## Goal of the exercise
Transcribe the stretch of entries below from the line with "[I personally favour" through the line with "5. Counter (style reinforcing)", exactly and with both ends included; leave out all other lines.

## Data to examine
○ ○ ○ ○ ○

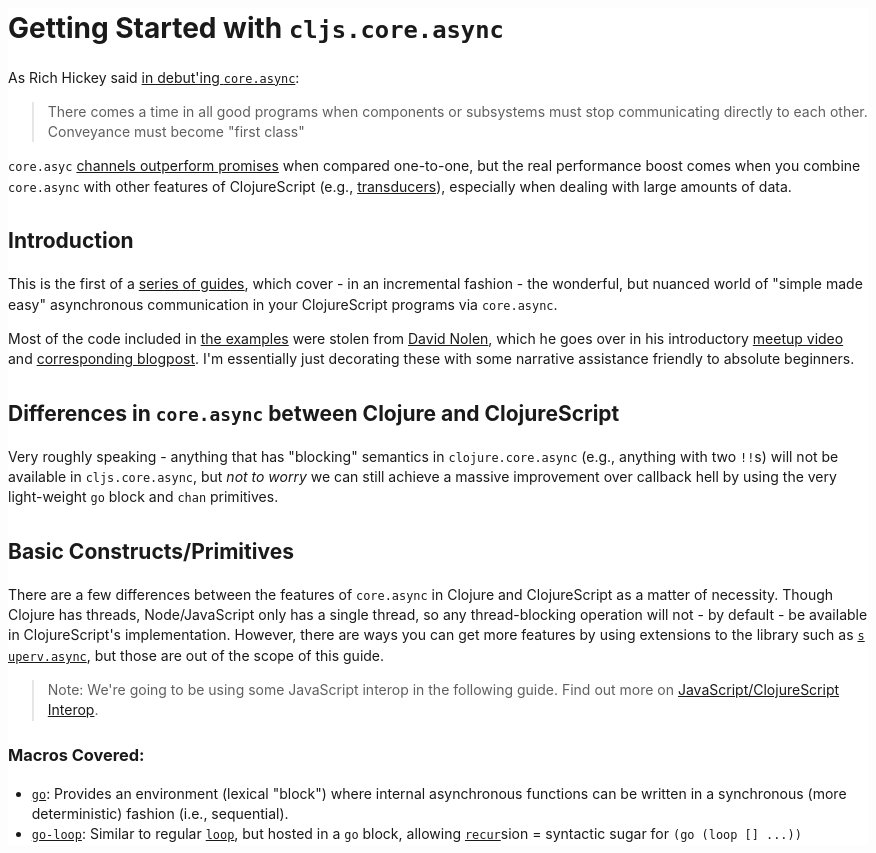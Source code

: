 


# Getting Started with `cljs.core.async`

As Rich Hickey said [in debut'ing `core.async`](https://github.com/matthiasn/talk-transcripts/blob/master/Hickey_Rich/CoreAsync.md):

> There comes a time in all good programs when components or subsystems must stop communicating directly to each other. Conveyance must become "first class"


`core.asyc` [channels outperform promises](http://swannodette.github.io/2013/08/23/make-no-promises) when compared one-to-one, but the real performance boost comes when you combine `core.async` with other features of ClojureScript (e.g., [transducers](https://blog.venanti.us/using-transducers-with-core-async-clojurescript/)), especially when dealing with large amounts of data.

## Introduction

This is the first of a [series of guides](./core-async-guides.md), which cover - in an incremental fashion - the wonderful, but nuanced world of "simple made easy" asynchronous communication in your ClojureScript programs via `core.async`.

Most of the code included in [the examples](./core.cljs) were stolen from [David Nolen](https://github.com/swannodette/swannodette.github.com/blob/master/code/blog/src/blog/csp/core.cljs), which he goes over in his introductory [meetup video](https://www.youtube.com/watch?v=AhxcGGeh5ho) and [corresponding blogpost](http://swannodette.github.io/2013/07/12/communicating-sequential-processes). I'm essentially just decorating these with some narrative assistance friendly to absolute beginners.

## Differences in `core.async` between Clojure and ClojureScript

Very roughly speaking - anything that has "blocking" semantics in `clojure.core.async` (e.g., anything with two `!!`s) will not be  available in `cljs.core.async`, but *not to worry* we can still achieve a massive improvement over callback hell by using the very light-weight `go` block and `chan` primitives.


## Basic Constructs/Primitives

There are a few differences between the features of `core.async` in Clojure and ClojureScript as a matter of necessity. Though Clojure has threads, Node/JavaScript only has a single thread, so any thread-blocking operation will not - by default - be available in ClojureScript's implementation. However, there are ways you can get more features by using extensions to the library such as [`superv.async`](https://github.com/replikativ/superv.async), but those are out of the scope of this guide.

> Note: We're going to be using some JavaScript interop in the following guide. Find out more on [JavaScript/ClojureScript Interop](http://www.spacjer.com/blog/2014/09/12/clojurescript-javascript-interop/).

### Macros Covered:
- [`go`](https://clojuredocs.org/clojure.core.async/go): Provides an environment (lexical "block") where internal asynchronous functions can be written in a synchronous (more deterministic) fashion (i.e., sequential).
- [`go-loop`](https://clojuredocs.org/clojure.core.async/go-loop): Similar to regular [`loop`](https://clojuredocs.org/clojure.core/loop), but hosted in a `go` block, allowing [`recur`](https://clojuredocs.org/clojure.core/recur)sion = syntactic sugar for `(go (loop [] ...))`
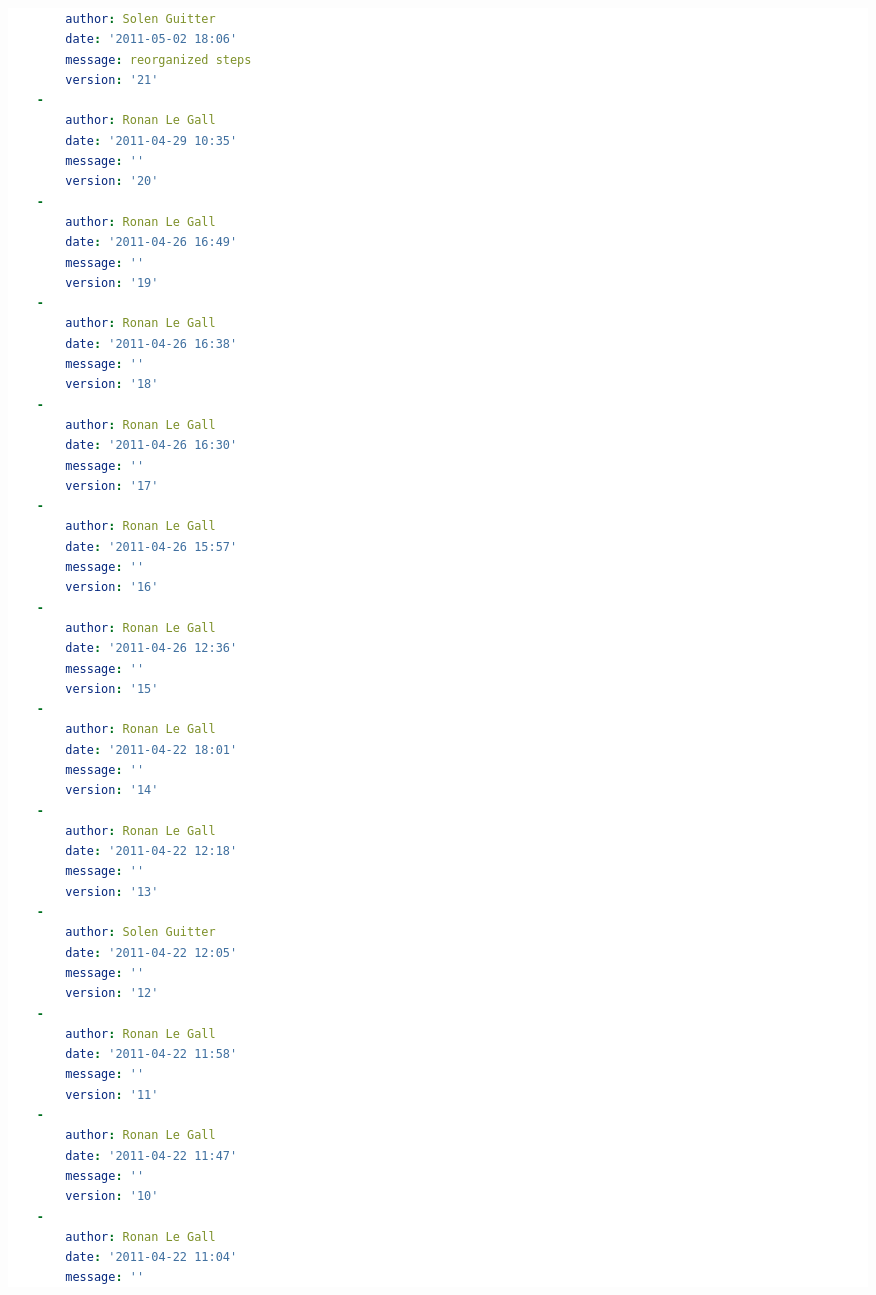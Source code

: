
 ```yaml
        author: Solen Guitter
        date: '2011-05-02 18:06'
        message: reorganized steps
        version: '21'
    -
        author: Ronan Le Gall
        date: '2011-04-29 10:35'
        message: ''
        version: '20'
    -
        author: Ronan Le Gall
        date: '2011-04-26 16:49'
        message: ''
        version: '19'
    -
        author: Ronan Le Gall
        date: '2011-04-26 16:38'
        message: ''
        version: '18'
    -
        author: Ronan Le Gall
        date: '2011-04-26 16:30'
        message: ''
        version: '17'
    -
        author: Ronan Le Gall
        date: '2011-04-26 15:57'
        message: ''
        version: '16'
    -
        author: Ronan Le Gall
        date: '2011-04-26 12:36'
        message: ''
        version: '15'
    -
        author: Ronan Le Gall
        date: '2011-04-22 18:01'
        message: ''
        version: '14'
    -
        author: Ronan Le Gall
        date: '2011-04-22 12:18'
        message: ''
        version: '13'
    -
        author: Solen Guitter
        date: '2011-04-22 12:05'
        message: ''
        version: '12'
    -
        author: Ronan Le Gall
        date: '2011-04-22 11:58'
        message: ''
        version: '11'
    -
        author: Ronan Le Gall
        date: '2011-04-22 11:47'
        message: ''
        version: '10'
    -
        author: Ronan Le Gall
        date: '2011-04-22 11:04'
        message: ''
```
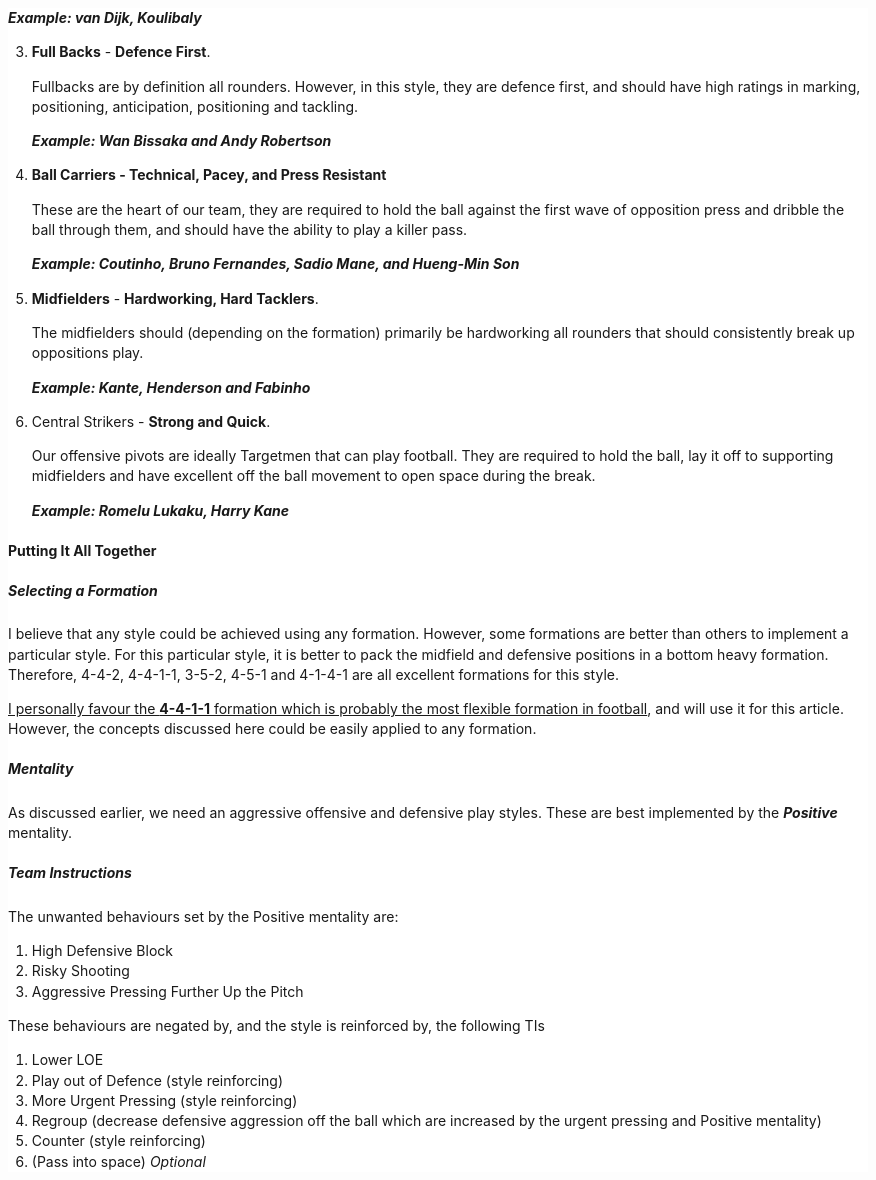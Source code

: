    ***Example: van Dijk, Koulibaly***

3. **Full Backs** - **Defence First**.

   Fullbacks are by definition all rounders. However, in this style, they are defence first, and should have high ratings in marking, positioning, anticipation, positioning and tackling.

   ***Example: Wan Bissaka and Andy Robertson***

4. **Ball Carriers - Technical, Pacey, and Press Resistant**

   These are the heart of our team, they are required to hold the ball against the first wave of opposition press and dribble the ball through them, and should have the ability to play a killer pass.

   ***Example: Coutinho, Bruno Fernandes, Sadio Mane, and Hueng-Min Son***

5. **Midfielders** - **Hardworking, Hard Tacklers**. 

   The midfielders should (depending on the formation) primarily be hardworking all rounders that should consistently break up oppositions play.

   ***Example: Kante, Henderson and Fabinho***

6. Central Strikers - **Strong and Quick**. 

   Our offensive pivots are ideally Targetmen that can play football. They are required to hold the ball, lay it off to supporting midfielders and have excellent off the ball movement to open space during the break.

   ***Example: Romelu Lukaku, Harry Kane***

#### Putting It All Together

##### Selecting a Formation

I believe that any style could be achieved using any formation. However, some formations are better than others to implement a particular style. For this particular style, it is better to pack the midfield and defensive positions in a bottom heavy formation. Therefore, 4-4-2, 4-4-1-1, 3-5-2, 4-5-1 and 4-1-4-1 are all excellent formations for this style.

[I personally favour the **4-4-1-1** formation which is probably the most flexible formation in football](/fm-2021-4411-best-formation-tactic), and will use it for this article. However, the concepts discussed here could be easily applied to any formation.

##### Mentality

As discussed earlier, we need an aggressive offensive and defensive play styles. These are best implemented by the ***Positive*** mentality.

##### Team Instructions

The unwanted behaviours set by the Positive mentality are:

1. High Defensive Block
2. Risky Shooting
3. Aggressive Pressing Further Up the Pitch

These behaviours are negated by, and the style is reinforced by, the following TIs

1. Lower LOE
2. Play out of Defence (style reinforcing)
3. More Urgent Pressing (style reinforcing)
4. Regroup (decrease defensive aggression off the ball which are increased by the urgent pressing and Positive mentality)
5. Counter (style reinforcing)
6. (Pass into space) *Optional*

○ ○ ○ ○ ○

## Answer box
[I personally favour the **4-4-1-1** formation which is probably the most flexible formation in football](/fm-2021-4411-best-formation-tactic), and will use it for this article. However, the concepts discussed here could be easily applied to any formation.

##### Mentality

As discussed earlier, we need an aggressive offensive and defensive play styles. These are best implemented by the ***Positive*** mentality.

##### Team Instructions

The unwanted behaviours set by the Positive mentality are:

1. High Defensive Block
2. Risky Shooting
3. Aggressive Pressing Further Up the Pitch

These behaviours are negated by, and the style is reinforced by, the following TIs

1. Lower LOE
2. Play out of Defence (style reinforcing)
3. More Urgent Pressing (style reinforcing)
4. Regroup (decrease defensive aggression off the ball which are increased by the urgent pressing and Positive mentality)
5. Counter (style reinforcing)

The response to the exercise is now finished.